Abschließende Bemerkungen und Ausblick

Der Bau der Hubbrücke ist ein interessanter Ausflug in den Funktionsmodellbau. Sowas kann man bei einer Modellbahnanlage insbesondere bei einer Hafenanlage immer mal wieder gebrauchen.

Verglichen mit der einschlägigen Modellbahnelektronik ist ein Arduino Massenware und entsprechend preiswert. Die Beschäftigung damit ist sowohl inhaltlich reizvoll als auch finanziell sehr lohnend. Die Kosten für die Brücke samt Antriebstechnik und Steuerung liegen deutlich unter denjenigen für eine analoge H0-Dampflokomotive.
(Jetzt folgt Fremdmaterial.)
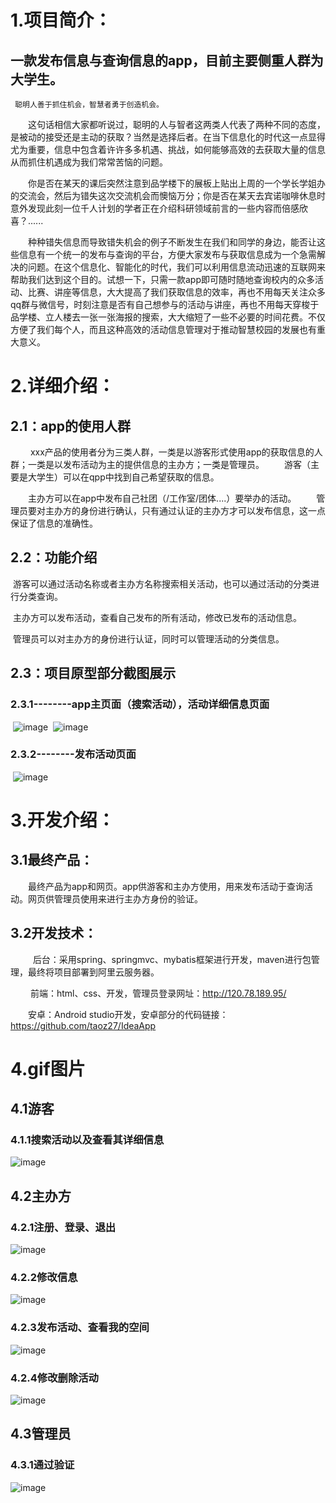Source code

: 
#  1.项目简介：
## 一款发布信息与查询信息的app，目前主要侧重人群为大学生。  
` 
  聪明人善于抓住机会，智慧者勇于创造机会。
`
 
 &emsp;&emsp;这句话相信大家都听说过，聪明的人与智者这两类人代表了两种不同的态度，是被动的接受还是主动的获取？当然是选择后者。在当下信息化的时代这一点显得尤为重要，信息中包含着许许多多机遇、挑战，如何能够高效的去获取大量的信息从而抓住机遇成为我们常常苦恼的问题。
  
 
 &emsp;&emsp;你是否在某天的课后突然注意到品学楼下的展板上贴出上周的一个学长学姐办的交流会，然后为错失这次交流机会而懊恼万分；你是否在某天去宾诺咖啡休息时意外发现此刻一位千人计划的学者正在介绍科研领域前言的一些内容而倍感欣喜？......
 
 &emsp;&emsp;种种错失信息而导致错失机会的例子不断发生在我们和同学的身边，能否让这些信息有一个统一的发布与查询的平台，方便大家发布与获取信息成为一个急需解决的问题。在这个信息化、智能化的时代，我们可以利用信息流动迅速的互联网来帮助我们达到这个目的。试想一下，只需一款app即可随时随地查询校内的众多活动、比赛、讲座等信息，大大提高了我们获取信息的效率，再也不用每天关注众多qq群与微信号，时刻注意是否有自己想参与的活动与讲座，再也不用每天穿梭于品学楼、立人楼去一张一张海报的搜索，大大缩短了一些不必要的时间花费。不仅方便了我们每个人，而且这种高效的活动信息管理对于推动智慧校园的发展也有重大意义。
  
# 2.详细介绍：
## 2.1：app的使用人群

  &emsp;&emsp; xxx产品的使用者分为三类人群，一类是以游客形式使用app的获取信息的人群；一类是以发布活动为主的提供信息的主办方；一类是管理员。
&emsp;&emsp;游客（主要是大学生）可以在qpp中找到自己希望获取的信息。

&emsp;&emsp;主办方可以在app中发布自己社团（/工作室/团体....）要举办的活动。
&emsp;&emsp;管理员要对主办方的身份进行确认，只有通过认证的主办方才可以发布信息，这一点保证了信息的准确性。
 ## 2.2：功能介绍
  游客可以通过活动名称或者主办方名称搜索相关活动，也可以通过活动的分类进行分类查询。

  主办方可以发布活动，查看自己发布的所有活动，修改已发布的活动信息。

  管理员可以对主办方的身份进行认证，同时可以管理活动的分类信息。
## 2.3：项目原型部分截图展示
### 2.3.1--------app主页面（搜索活动），活动详细信息页面
  ![image](https://github.com/BirdFlying123/infocollect/raw/v1.0/image/1.png)
  ![image](https://github.com/BirdFlying123/infocollect/raw/v1.0/image/2.png)
### 2.3.2--------发布活动页面
  ![image](https://github.com/BirdFlying123/infocollect/raw/v1.0/image/3.png)
  
# 3.开发介绍：
## 3.1最终产品：
   &emsp;&emsp;最终产品为app和网页。app供游客和主办方使用，用来发布活动于查询活动。网页供管理员使用来进行主办方身份的验证。
## 3.2开发技术：
   &emsp;&emsp;后台：采用spring、springmvc、mybatis框架进行开发，maven进行包管理，最终将项目部署到阿里云服务器。

  &emsp;&emsp; 前端：html、css、开发，管理员登录网址：http://120.78.189.95/
  
  
  &emsp;&emsp;安卓：Android studio开发，安卓部分的代码链接：https://github.com/taoz27/IdeaApp

# 4.gif图片
## 4.1游客
### 4.1.1搜索活动以及查看其详细信息
![image](https://github.com/taoz27/IdeaApp/gifs/search.gif)
## 4.2主办方
### 4.2.1注册、登录、退出
![image](https://github.com/taoz27/IdeaApp/gifs/登录.gif)
### 4.2.2修改信息
![image](https://github.com/taoz27/IdeaApp/gifs/修改个人信息.gif)
### 4.2.3发布活动、查看我的空间
![image](https://github.com/taoz27/IdeaApp/gifs/发布活动.gif)
### 4.2.4修改删除活动
![image](https://github.com/taoz27/IdeaApp/gifs/修改删除活动.gif)
## 4.3管理员
### 4.3.1通过验证
![image](https://github.com/taoz27/IdeaApp/gifs/search.gif)






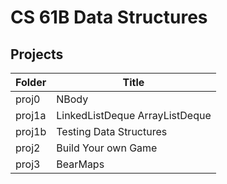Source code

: # CS 61B Data Structures

Projects
------------------------------------------
|Folder	|Title                           |
--------|--------------------------------|
|proj0	|NBody                           |
|proj1a	|LinkedListDeque ArrayListDeque  |
|proj1b	|Testing Data Structures         |
|proj2	|Build Your own Game             |
|proj3	|BearMaps                        |
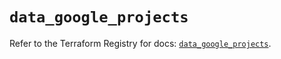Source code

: # `data_google_projects`

Refer to the Terraform Registry for docs: [`data_google_projects`](https://registry.terraform.io/providers/hashicorp/google/6.29.0/docs/data-sources/projects).
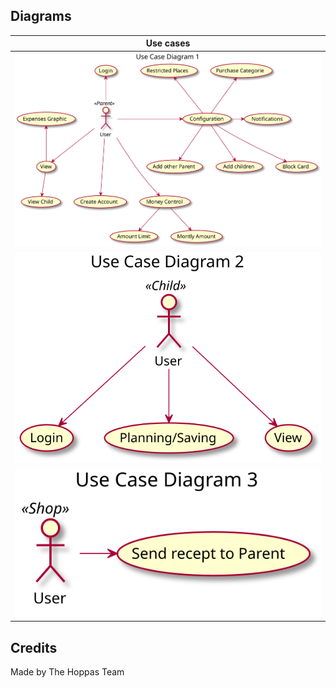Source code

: ## Diagrams

| Use cases |
| :---: |
| ![use-cases](./diagrams/useCases/useCaseParent.svg) |
| ![use-cases](./diagrams/useCases/useCaseChild.svg) |
| ![use-cases](./diagrams/useCases/useCaseShop.svg) |

## Credits

Made by The Hoppas Team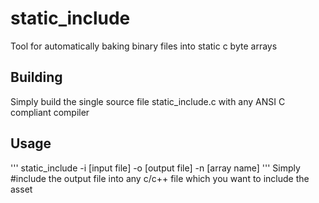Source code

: # static_include
Tool for automatically baking binary files into static c byte arrays

## Building
Simply build the single source file static_include.c with any ANSI C compliant compiler

## Usage
'''
static_include -i [input file] -o [output file] -n [array name]
'''
Simply \#include the output file into any c/c++ file which you want to include the asset

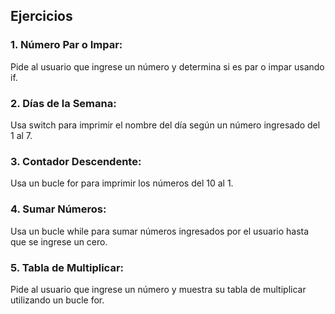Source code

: ## Ejercicios

### 1. Número Par o Impar:
Pide al usuario que ingrese un número y determina si es par o impar usando if.

### 2. Días de la Semana:
Usa switch para imprimir el nombre del día según un número ingresado del 1 al 7.

### 3. Contador Descendente:
Usa un bucle for para imprimir los números del 10 al 1.

### 4. Sumar Números:
Usa un bucle while para sumar números ingresados por el usuario hasta que se ingrese un cero.

### 5. Tabla de Multiplicar:
Pide al usuario que ingrese un número y muestra su tabla de multiplicar utilizando un bucle for.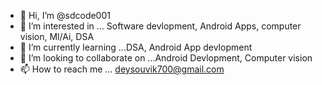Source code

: - 👋 Hi, I’m @sdcode001
- 👀 I’m interested in ... Software devlopment, Android Apps, computer vision, Ml/Ai, DSA
- 🌱 I’m currently learning ...DSA, Android App devlopment
- 💞️ I’m looking to collaborate on ...Android Devlopment, Computer vision
- 📫 How to reach me ... deysouvik700@gmail.com

<!---
sdcode001/sdcode001 is a ✨ special ✨ repository because its `README.md` (this file) appears on your GitHub profile.
You can click the Preview link to take a look at your changes.
--->
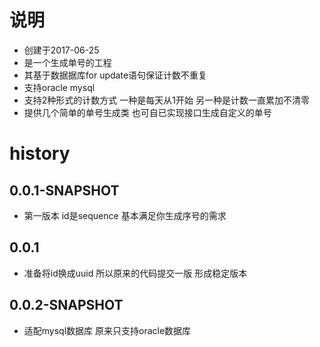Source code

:﻿# 说明
 * 创建于2017-06-25
 * 是一个生成单号的工程
 * 其基于数据据库for update语句保证计数不重复
 * 支持oracle mysql
 * 支持2种形式的计数方式 一种是每天从1开始 另一种是计数一直累加不清零
 * 提供几个简单的单号生成类 也可自已实现接口生成自定义的单号

# history
## 0.0.1-SNAPSHOT
* 第一版本 id是sequence 基本满足你生成序号的需求
## 0.0.1
* 准备将id换成uuid 所以原来的代码提交一版 形成稳定版本
## 0.0.2-SNAPSHOT
* 适配mysql数据库 原来只支持oracle数据库
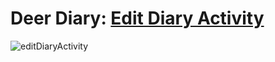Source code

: # Deer Diary: [Edit Diary Activity](https://github.com/cunychenhclass/cisc3171proj-group6/issues/4)

![editDiaryActivity](https://user-images.githubusercontent.com/70163313/225770289-587004c4-fe41-4342-8f0a-5025ec46d39f.png)
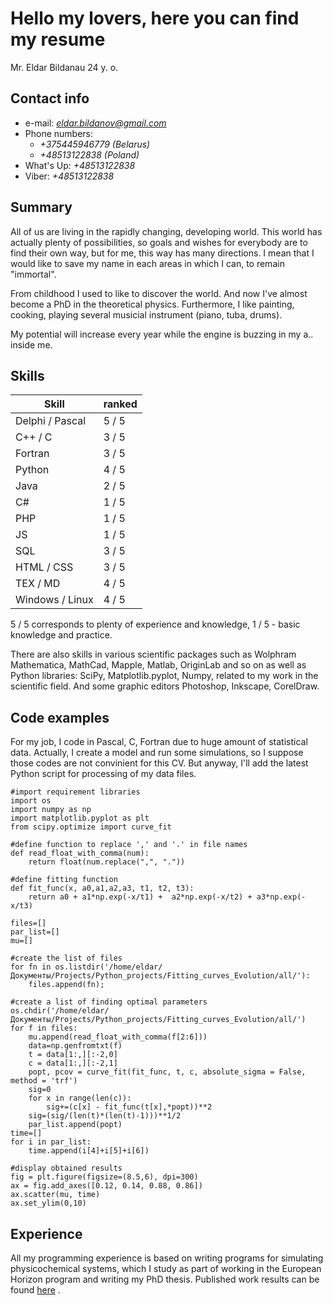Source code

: # Hello my lovers, here you can find my resume
 Mr. Eldar Bildanau 24 y. o.
## **Contact info**
 * e-mail: *eldar.bildanov@gmail.com*
 * Phone numbers: 
    * *+375445946779 (Belarus)*
    * *+48513122838 (Poland)*
  * What's Up: *+48513122838*
  * Viber: *+48513122838*
 ## **Summary** 
 All of us are living in the rapidly changing, developing world. This world has actually plenty of possibilities, so goals and wishes for everybody are to find their own way, but for me, this way has many directions. I mean that I would like to save my name in each areas in which I can, to remain "immortal". 
 
 From childhood I used to like to discover the world. And now I've almost become a PhD in the theoretical physics. Furthermore, I like painting, cooking, playing several musicial instrument (piano, tuba, drums). 
 
 My potential will increase every year while the engine is buzzing in my a.. inside me. 
 ## **Skills**
 Skill | ranked
 --- | --- 
 Delphi / Pascal | 5 / 5
 C++ / C | 3 / 5
 Fortran | 3 / 5
 Python | 4 / 5
 Java | 2 / 5
 C# | 1 / 5
 PHP | 1 / 5
 JS | 1 / 5
 SQL | 3 / 5
 HTML / CSS | 3 / 5
 TEX / MD | 4 / 5
 Windows / Linux | 4 / 5

 5 / 5 corresponds to plenty of experience and knowledge, 1 / 5 - basic knowledge and practice.
 
 There are also skills in various scientific packages such as Wolphram Mathematica, MathCad, Mapple, Matlab, OriginLab and so on as well as Python libraries: SciPy, Matplotlib.pyplot, Numpy, related to my work in the scientific field. And some graphic editors Photoshop, Inkscape, CorelDraw.
 ## **Code examples**
 For my job, I code in Pascal, C, Fortran due to huge amount of statistical data. Actually, I create a model and run some simulations, so I suppose those codes are not convinient for this CV. But anyway, I'll add the latest Python script for processing of my data files.
 
    #import requirement libraries
    import os
    import numpy as np
    import matplotlib.pyplot as plt
    from scipy.optimize import curve_fit
    
    #define function to replace ',' and '.' in file names
    def read_float_with_comma(num): 
        return float(num.replace(",", "."))
        
    #define fitting function
    def fit_func(x, a0,a1,a2,a3, t1, t2, t3):
        return a0 + a1*np.exp(-x/t1) +  a2*np.exp(-x/t2) + a3*np.exp(-x/t3)
    
    files=[]
    par_list=[]
    mu=[]
    
    #create the list of files
    for fn in os.listdir('/home/eldar/Документы/Projects/Python_projects/Fitting_curves_Evolution/all/'):
        files.append(fn);
        
    #create a list of finding optimal parameters    
    os.chdir('/home/eldar/Документы/Projects/Python_projects/Fitting_curves_Evolution/all/')
    for f in files:
        mu.append(read_float_with_comma(f[2:6]))
        data=np.genfromtxt(f)
        t = data[1:,][:-2,0]
        c = data[1:,][:-2,1]
        popt, pcov = curve_fit(fit_func, t, c, absolute_sigma = False, method = 'trf')
        sig=0
        for x in range(len(c)):
            sig+=(c[x] - fit_func(t[x],*popt))**2
        sig=(sig/(len(t)*(len(t)-1)))**1/2
        par_list.append(popt)
    time=[]
    for i in par_list:
        time.append(i[4]+i[5]+i[6])
        
    #display obtained results
    fig = plt.figure(figsize=(8.5,6), dpi=300)
    ax = fig.add_axes([0.12, 0.14, 0.88, 0.86])
    ax.scatter(mu, time)
    ax.set_ylim(0,10)   
## **Experience**
All my programming experience is based on writing programs for simulating physicochemical systems, which I study as part of working in the European Horizon program and writing my PhD thesis. Published work results can be found [here](https://scholar.google.com/citations?user=Ve8e6CIAAAAJ&hl=ru) .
Ach ja, das hätte ich fast vergessen:  Natürlich wird "Arduino" nebenbei auch die Brückensignale für Schiffe und Eisenbahn steuern. Da sind wir aber noch nicht ganz fertig.
"Fertig" ist übrigens ein Wort, das wir bei der IGM eigentlich nur selten hören.

Last but not least:
Die ersten offiziellen Hubbewegungen hat unsere Hubbrücke übrigens vor wenigen Tagen am 1.6.2016 unter den sehr kritischen Augen einiger IGM-Vereinsmitglieder vollführt. Genau an diesem Tag wurde auch der neue Gotthard-Basistunnel eröffnet.